Die Erscheinung, die Kiske heute abliefert, ähnelt schon der diverser Sektenanhänger. Kiske fing an, sich für Philosophie und Anthroposophie zu interessieren und folgt heute mit flammender Begeisterung deren Begründer Robert Steiner. Robert Steiner, das muss man dabei erwähnen, ist alles andere als unumstritten. Stein des Anstoßes sind vor allem seine Rassenthesen, die denen des 3. Reichs nicht unähnlich sind.
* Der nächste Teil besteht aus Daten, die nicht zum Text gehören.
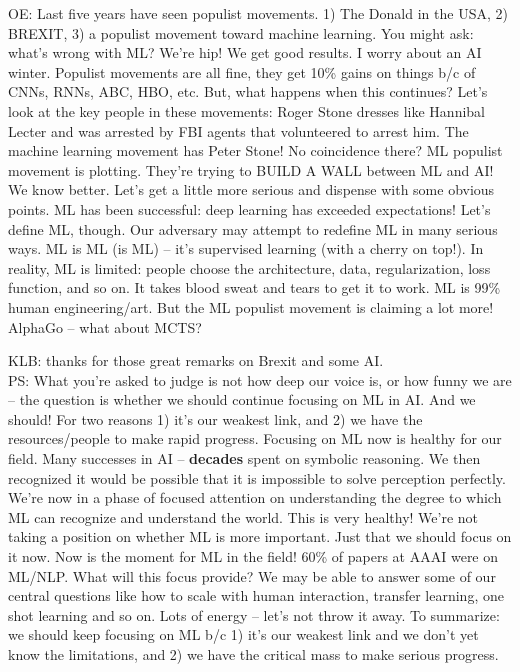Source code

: OE: Last five years have seen populist movements. 1) The Donald in the USA, 2) BREXIT, 3) a populist movement toward machine learning. You might ask: what's wrong with ML? We're hip! We get good results. I worry about an AI winter. Populist movements are all fine, they get 10\% gains on things b/c of CNNs, RNNs, ABC, HBO, etc. But, what happens when this continues? Let's look at the key people in these movements: Roger Stone dresses like Hannibal Lecter and was arrested by FBI agents that volunteered to arrest him. The machine learning movement has Peter Stone! No coincidence there? ML populist movement is plotting. They're trying to BUILD A WALL between ML and AI! We know better. Let's get a little more serious and dispense with some obvious points. ML has been successful: deep learning has exceeded expectations! Let's define ML, though. Our adversary may attempt to redefine ML in many serious ways. ML is ML (is ML) -- it's supervised learning (with a cherry on top!). In reality, ML is limited: people choose the architecture, data, regularization, loss function, and so on. It takes blood sweat and tears to get it to work. ML is 99\% human engineering/art. But the ML populist movement is claiming a lot more! AlphaGo -- what about MCTS?

KLB: thanks for those great remarks on Brexit and some AI. \\

PS: What you're asked to judge is not how deep our voice is, or how funny we are -- the question is whether we should continue focusing on ML in AI. And we should! For two reasons 1) it's our weakest link, and 2) we have the resources/people to make rapid progress. Focusing on ML now is healthy for our field. Many successes in AI -- {\bf decades} spent on symbolic reasoning. We then recognized it would be possible that it is impossible to solve perception perfectly. We're now in a phase of focused attention on understanding the degree to which ML can recognize and understand the world. This is very healthy! We're not taking a position on whether ML is more important. Just that we should focus on it now. Now is the moment for ML in the field! 60\% of papers at AAAI were on ML/NLP. What will this focus provide? We may be able to answer some of our central questions like how to scale with human interaction, transfer learning, one shot learning and so on. Lots of energy -- let's not throw it away. To summarize: we should keep focusing on ML b/c 1) it's our weakest link and we don't yet know the limitations, and 2) we have the critical mass to make serious progress. \\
Auf haarsträubende Weise leitet er dunkle Haut und krauses Haar davon ab, dass bei Afrikanern Drüsen brodeln und hintere Hirnaktivitäten Überhand nehmen - diese sogar das Sonnenlicht aufsaugen. Und über die Warnung, dass weiße Schwangere durch Lektüre von "Negerbüchern" doch glatt Mischlinge gebären könnten, würde man schmunzeln - wenn es nicht so ernst wäre. Nicht einmal ein Asiate, der noch einen Hauch dunkler Farbe in sich trägt, hat laut Steiner eine Überlebenschance (Malayen sterben seiner Auffassung nach an der Sonne ab). Der weiße Mitteleuropäer allerdings ist die Speerspitze der Evolution. Steiner muss man zugute halten, dass diese Rassenlehren nur einen kleinen Teil seines Gesamtwerkes ausmachen und viele Skripte nicht von Steiner selbst verfasst, sondern aufgezeichnet wurden. Allerdings sollten sämtliche Alarmglocken schrillen, wenn ich mir von einem solchen Menschen den Sinn des Lebens erklären lassen will. Bei Kiske jedoch keine Spur von Kritik. Er ist so voll der blinden Begeisterung, dass er in seinen Aufsätzen auf seiner Homepage schon beinahe Worte der Goethe'schen Romantik für diesen Mann findet und in Interviews schon äußerte, er wäre gern mal ein Zeitgenosse Steiners gewesen. Im inbrünstigen Ton der Überzeugung verkündet er seine Wahrheit als die absolute und verdammt alles, was nicht seiner Lebensmaxime folgt. Dazu zählt natürlich der Metal als Musik, aber auch die Musikindustrie und generell alle materialistischen Menschen oder Agnostiker.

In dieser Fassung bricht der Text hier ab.